(Saved entries)
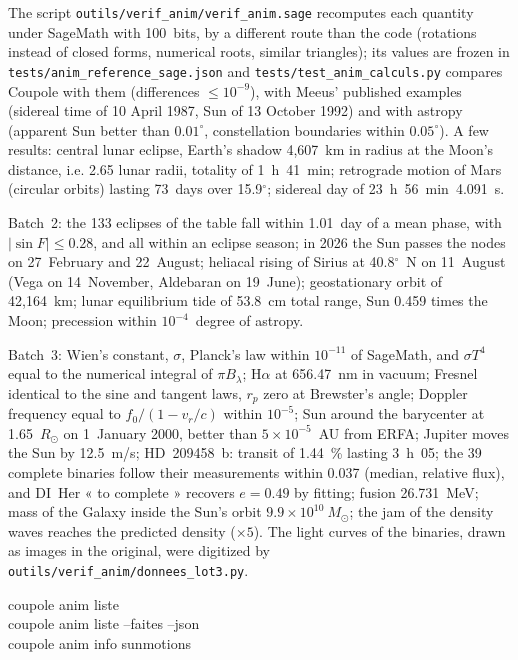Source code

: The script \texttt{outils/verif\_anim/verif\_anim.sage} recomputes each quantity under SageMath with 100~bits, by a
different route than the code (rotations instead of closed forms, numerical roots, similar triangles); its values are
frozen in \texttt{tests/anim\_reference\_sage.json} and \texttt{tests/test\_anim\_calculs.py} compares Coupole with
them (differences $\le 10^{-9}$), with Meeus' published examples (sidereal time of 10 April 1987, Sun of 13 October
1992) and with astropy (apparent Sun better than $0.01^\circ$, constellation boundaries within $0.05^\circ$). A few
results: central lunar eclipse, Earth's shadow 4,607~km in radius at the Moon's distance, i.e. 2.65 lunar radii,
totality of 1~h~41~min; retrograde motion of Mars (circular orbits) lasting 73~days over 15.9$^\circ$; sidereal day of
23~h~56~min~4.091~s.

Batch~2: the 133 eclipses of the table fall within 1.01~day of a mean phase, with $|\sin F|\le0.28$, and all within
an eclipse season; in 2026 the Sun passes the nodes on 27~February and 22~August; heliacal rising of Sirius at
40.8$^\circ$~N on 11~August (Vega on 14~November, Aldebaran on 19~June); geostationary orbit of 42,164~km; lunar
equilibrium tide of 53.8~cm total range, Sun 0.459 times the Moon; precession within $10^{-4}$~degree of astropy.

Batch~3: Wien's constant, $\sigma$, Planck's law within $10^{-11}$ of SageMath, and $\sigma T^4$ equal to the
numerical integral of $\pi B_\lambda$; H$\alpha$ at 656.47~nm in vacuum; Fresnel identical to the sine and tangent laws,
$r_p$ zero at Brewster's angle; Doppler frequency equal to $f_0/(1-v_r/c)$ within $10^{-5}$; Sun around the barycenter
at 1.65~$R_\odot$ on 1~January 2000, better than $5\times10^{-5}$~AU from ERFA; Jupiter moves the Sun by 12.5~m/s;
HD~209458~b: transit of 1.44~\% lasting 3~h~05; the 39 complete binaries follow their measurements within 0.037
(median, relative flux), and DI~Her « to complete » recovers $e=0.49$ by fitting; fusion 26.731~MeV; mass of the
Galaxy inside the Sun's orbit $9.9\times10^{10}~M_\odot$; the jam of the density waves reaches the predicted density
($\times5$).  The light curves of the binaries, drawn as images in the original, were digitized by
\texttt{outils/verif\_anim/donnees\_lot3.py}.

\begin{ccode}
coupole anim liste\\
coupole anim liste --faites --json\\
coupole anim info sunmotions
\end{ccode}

Work instructions: What is needed is an exact retyping of every line from the one containing "(median, relative flux), and" through the final line of the entries, and only those lines.

Solution to this task:
(median, relative flux), and DI~Her « to complete » recovers $e=0.49$ by fitting; fusion 26.731~MeV; mass of the
Galaxy inside the Sun's orbit $9.9\times10^{10}~M_\odot$; the jam of the density waves reaches the predicted density
($\times5$).  The light curves of the binaries, drawn as images in the original, were digitized by
\texttt{outils/verif\_anim/donnees\_lot3.py}.

\begin{ccode}
coupole anim liste\\
coupole anim liste --faites --json\\
coupole anim info sunmotions
\end{ccode}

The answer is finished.